[Source texts of formatted documents]

◇ ◇ ◇ ◇ ◇

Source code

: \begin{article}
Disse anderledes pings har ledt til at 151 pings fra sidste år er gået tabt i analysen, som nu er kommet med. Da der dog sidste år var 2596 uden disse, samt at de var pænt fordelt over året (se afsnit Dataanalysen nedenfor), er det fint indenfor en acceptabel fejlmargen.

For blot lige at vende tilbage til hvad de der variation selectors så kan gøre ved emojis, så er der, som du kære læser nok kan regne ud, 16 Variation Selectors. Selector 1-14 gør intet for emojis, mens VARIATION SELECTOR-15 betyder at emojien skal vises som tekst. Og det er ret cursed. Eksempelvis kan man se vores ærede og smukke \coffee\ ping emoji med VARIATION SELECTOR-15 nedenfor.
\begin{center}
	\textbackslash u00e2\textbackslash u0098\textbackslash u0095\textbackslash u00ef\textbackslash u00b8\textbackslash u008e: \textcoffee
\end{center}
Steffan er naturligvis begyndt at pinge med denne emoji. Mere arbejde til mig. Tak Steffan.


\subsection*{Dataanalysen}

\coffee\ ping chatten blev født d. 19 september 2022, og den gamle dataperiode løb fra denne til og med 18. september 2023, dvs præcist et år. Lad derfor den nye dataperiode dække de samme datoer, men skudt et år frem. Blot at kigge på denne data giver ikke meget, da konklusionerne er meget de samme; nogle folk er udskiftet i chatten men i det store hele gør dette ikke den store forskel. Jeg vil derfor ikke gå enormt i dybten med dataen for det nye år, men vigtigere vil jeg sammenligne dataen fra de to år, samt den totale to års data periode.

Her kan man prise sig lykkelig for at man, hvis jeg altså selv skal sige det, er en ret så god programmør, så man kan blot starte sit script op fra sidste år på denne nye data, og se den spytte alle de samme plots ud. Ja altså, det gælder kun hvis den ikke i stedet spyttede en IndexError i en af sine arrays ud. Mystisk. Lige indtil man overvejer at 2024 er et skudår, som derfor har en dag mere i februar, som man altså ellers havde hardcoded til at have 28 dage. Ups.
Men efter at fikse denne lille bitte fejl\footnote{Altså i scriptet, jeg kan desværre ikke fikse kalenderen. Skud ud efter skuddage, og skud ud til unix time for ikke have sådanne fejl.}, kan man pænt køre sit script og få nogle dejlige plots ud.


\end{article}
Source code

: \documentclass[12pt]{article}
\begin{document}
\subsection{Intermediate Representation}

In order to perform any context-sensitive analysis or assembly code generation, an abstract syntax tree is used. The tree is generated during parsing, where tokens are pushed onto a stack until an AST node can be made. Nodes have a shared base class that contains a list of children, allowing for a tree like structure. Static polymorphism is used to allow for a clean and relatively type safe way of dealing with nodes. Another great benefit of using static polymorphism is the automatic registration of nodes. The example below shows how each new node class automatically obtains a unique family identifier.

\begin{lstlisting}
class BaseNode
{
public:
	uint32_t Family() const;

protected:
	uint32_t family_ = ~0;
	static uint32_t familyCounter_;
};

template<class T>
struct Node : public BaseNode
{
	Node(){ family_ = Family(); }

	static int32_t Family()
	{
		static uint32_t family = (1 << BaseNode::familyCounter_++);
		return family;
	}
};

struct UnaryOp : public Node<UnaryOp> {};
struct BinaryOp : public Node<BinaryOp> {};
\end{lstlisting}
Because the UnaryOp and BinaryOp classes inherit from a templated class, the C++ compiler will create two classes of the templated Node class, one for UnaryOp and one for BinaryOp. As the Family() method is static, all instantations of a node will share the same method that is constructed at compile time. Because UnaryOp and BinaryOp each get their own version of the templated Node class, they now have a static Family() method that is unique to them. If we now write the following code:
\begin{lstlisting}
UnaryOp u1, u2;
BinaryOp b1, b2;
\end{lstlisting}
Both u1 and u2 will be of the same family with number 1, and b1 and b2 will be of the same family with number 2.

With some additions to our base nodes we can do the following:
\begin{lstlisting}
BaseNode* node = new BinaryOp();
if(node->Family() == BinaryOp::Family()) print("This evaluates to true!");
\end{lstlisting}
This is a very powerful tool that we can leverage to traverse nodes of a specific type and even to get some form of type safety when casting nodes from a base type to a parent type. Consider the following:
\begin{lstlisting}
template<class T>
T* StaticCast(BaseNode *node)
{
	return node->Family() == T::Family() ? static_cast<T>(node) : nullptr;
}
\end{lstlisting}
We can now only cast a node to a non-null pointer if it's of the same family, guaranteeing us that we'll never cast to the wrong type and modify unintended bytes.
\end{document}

◇ ◇ ◇ ◇ ◇

__EXERCISE BRIEF__:
Above are the records; restate each one exactly.

__SOLUTION TO THIS PROBLEM__:
Source code

: \begin{article}
Disse anderledes pings har ledt til at 151 pings fra sidste år er gået tabt i analysen, som nu er kommet med. Da der dog sidste år var 2596 uden disse, samt at de var pænt fordelt over året (se afsnit Dataanalysen nedenfor), er det fint indenfor en acceptabel fejlmargen.

For blot lige at vende tilbage til hvad de der variation selectors så kan gøre ved emojis, så er der, som du kære læser nok kan regne ud, 16 Variation Selectors. Selector 1-14 gør intet for emojis, mens VARIATION SELECTOR-15 betyder at emojien skal vises som tekst. Og det er ret cursed. Eksempelvis kan man se vores ærede og smukke \coffee\ ping emoji med VARIATION SELECTOR-15 nedenfor.
\begin{center}
	\textbackslash u00e2\textbackslash u0098\textbackslash u0095\textbackslash u00ef\textbackslash u00b8\textbackslash u008e: \textcoffee
\end{center}
Steffan er naturligvis begyndt at pinge med denne emoji. Mere arbejde til mig. Tak Steffan.


\subsection*{Dataanalysen}

\coffee\ ping chatten blev født d. 19 september 2022, og den gamle dataperiode løb fra denne til og med 18. september 2023, dvs præcist et år. Lad derfor den nye dataperiode dække de samme datoer, men skudt et år frem. Blot at kigge på denne data giver ikke meget, da konklusionerne er meget de samme; nogle folk er udskiftet i chatten men i det store hele gør dette ikke den store forskel. Jeg vil derfor ikke gå enormt i dybten med dataen for det nye år, men vigtigere vil jeg sammenligne dataen fra de to år, samt den totale to års data periode.

Her kan man prise sig lykkelig for at man, hvis jeg altså selv skal sige det, er en ret så god programmør, så man kan blot starte sit script op fra sidste år på denne nye data, og se den spytte alle de samme plots ud. Ja altså, det gælder kun hvis den ikke i stedet spyttede en IndexError i en af sine arrays ud. Mystisk. Lige indtil man overvejer at 2024 er et skudår, som derfor har en dag mere i februar, som man altså ellers havde hardcoded til at have 28 dage. Ups.
Men efter at fikse denne lille bitte fejl\footnote{Altså i scriptet, jeg kan desværre ikke fikse kalenderen. Skud ud efter skuddage, og skud ud til unix time for ikke have sådanne fejl.}, kan man pænt køre sit script og få nogle dejlige plots ud.


\end{article}
Source code

: \documentclass[12pt]{article}
\begin{document}
\subsection{Intermediate Representation}

In order to perform any context-sensitive analysis or assembly code generation, an abstract syntax tree is used. The tree is generated during parsing, where tokens are pushed onto a stack until an AST node can be made. Nodes have a shared base class that contains a list of children, allowing for a tree like structure. Static polymorphism is used to allow for a clean and relatively type safe way of dealing with nodes. Another great benefit of using static polymorphism is the automatic registration of nodes. The example below shows how each new node class automatically obtains a unique family identifier.

\begin{lstlisting}
class BaseNode
{
public:
	uint32_t Family() const;

protected:
	uint32_t family_ = ~0;
	static uint32_t familyCounter_;
};

template<class T>
struct Node : public BaseNode
{
	Node(){ family_ = Family(); }

	static int32_t Family()
	{
		static uint32_t family = (1 << BaseNode::familyCounter_++);
		return family;
	}
};

struct UnaryOp : public Node<UnaryOp> {};
struct BinaryOp : public Node<BinaryOp> {};
\end{lstlisting}
Because the UnaryOp and BinaryOp classes inherit from a templated class, the C++ compiler will create two classes of the templated Node class, one for UnaryOp and one for BinaryOp. As the Family() method is static, all instantations of a node will share the same method that is constructed at compile time. Because UnaryOp and BinaryOp each get their own version of the templated Node class, they now have a static Family() method that is unique to them. If we now write the following code:
\begin{lstlisting}
UnaryOp u1, u2;
BinaryOp b1, b2;
\end{lstlisting}
Both u1 and u2 will be of the same family with number 1, and b1 and b2 will be of the same family with number 2.

With some additions to our base nodes we can do the following:
\begin{lstlisting}
BaseNode* node = new BinaryOp();
if(node->Family() == BinaryOp::Family()) print("This evaluates to true!");
\end{lstlisting}
This is a very powerful tool that we can leverage to traverse nodes of a specific type and even to get some form of type safety when casting nodes from a base type to a parent type. Consider the following:
\begin{lstlisting}
template<class T>
T* StaticCast(BaseNode *node)
{
	return node->Family() == T::Family() ? static_cast<T>(node) : nullptr;
}
\end{lstlisting}
We can now only cast a node to a non-null pointer if it's of the same family, guaranteeing us that we'll never cast to the wrong type and modify unintended bytes.
\end{document}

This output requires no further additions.